2025, Vol. 6, Issue 2, Part A
Real-time mask detection system using deep learning-based image classification
Author(s): Mohammed Nasih Ismael
Abstract: This paper addresses the worldwide need for improved public health monitoring due to the current pandemic by proposing the development of a real-time face mask detection system built with deep learning image classification. We built a custom dataset of 7,553 facial images with half of the dataset containing facial images of individuals wearing a mask and the other half without a mask to eliminate bias. We then trained a Convolutional Neural Network (CNN) model with TensorFlow utilizing this dataset, which resulted in a validation accuracy of 94% and an AUC score of 0.98; indicating strong generalization performance for this model. We also evaluated the model with multiple performance type metrics such as precision, recall, F1-score, and ROC-AUC metrics. We also presented these findings visually through confusion matrices and learning curves.
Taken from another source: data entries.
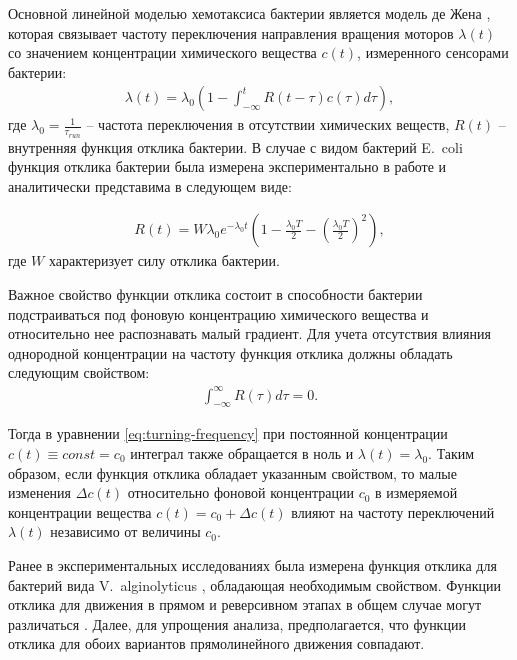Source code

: Основной линейной моделью хемотаксиса бактерии является модель де Жена \cite{de_gennes_chemotaxis_2004}, которая связывает частоту переключения направления вращения моторов $\lambda(t)$ со значением концентрации химического вещества $c(t)$, измеренного сенсорами бактерии:
\begin{equation}
    \begin{aligned}
        \lambda(t)=\lambda_0 \left ( 1 - \int_{-\infty}^t R(t-\tau)c(\tau)d\tau \right ),
    \label{eq:turning-frequency}
    \end{aligned}
\end{equation}
где $\lambda_0=\frac{1}{\tau_{run}}$ -- частота переключения в отсутствии химических веществ, $R(t)$ -- внутренняя функция отклика бактерии. В случае с видом бактерий E.~coli функция отклика бактерии была измерена экспериментально в работе \cite{block_adaptation_1983} и аналитически представима в следующем виде:

\begin{equation}
    \begin{aligned}
        R(t) = W \lambda_0 e^{-\lambda_0t} \left ( 1 - \frac{\lambda_0T}{2} - \left (\frac{\lambda_0T}{2}\right )^2 \right ),
    \label{eq:response-ecoli}
    \end{aligned}
\end{equation}
где $W$ характеризует силу отклика бактерии.  

Важное свойство функции отклика состоит в способности бактерии подстраиваться под фоновую концентрацию химического вещества и относительно нее распознавать малый градиент. Для учета отсутствия влияния однородной концентрации на частоту функция отклика должны обладать следующим свойством:  
\begin{equation}
    \begin{aligned}
        \int_{-\infty}^{\infty} R(\tau)d\tau = 0.
    \label{eq:response-ecoli-zero}
    \end{aligned}
\end{equation}

Тогда в уравнении \cref{eq:turning-frequency} при постоянной концентрации $c(t)\equiv const = c_0$ интеграл также обращается в ноль и $\lambda(t)=\lambda_0$. Таким образом, если функция отклика обладает указанным свойством, то малые изменения $\Delta c(t)$ относительно фоновой концентрации $c_0$ в измеряемой концентрации вещества $c(t)=c_0+\Delta c(t)$ влияют на частоту переключений $\lambda(t)$ независимо от величины $c_0$. 

Ранее в экспериментальных исследованиях была измерена функция отклика для бактерий вида V.~alginolyticus \cite{xie_element_2015}, обладающая необходимым свойством. Функции отклика для движения в прямом и реверсивном этапах в общем случае могут различаться \cite{xie_marine_2015}. Далее, для упрощения анализа, предполагается, что функции отклика для обоих вариантов прямолинейного движения совпадают.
A primary difference in this solution that relied on classification is the input to our models are pre-cropped facial images of individuals instead of relying on object detection. In the end, the proposed system provides a lightweight, efficient, and accurate method that can be deployed in real time in controlled environments. In summary, the results suggest that the CNN based classification can be used for successful automated face mask detection and provides a basis for further application to surveillance systems or embedded devices.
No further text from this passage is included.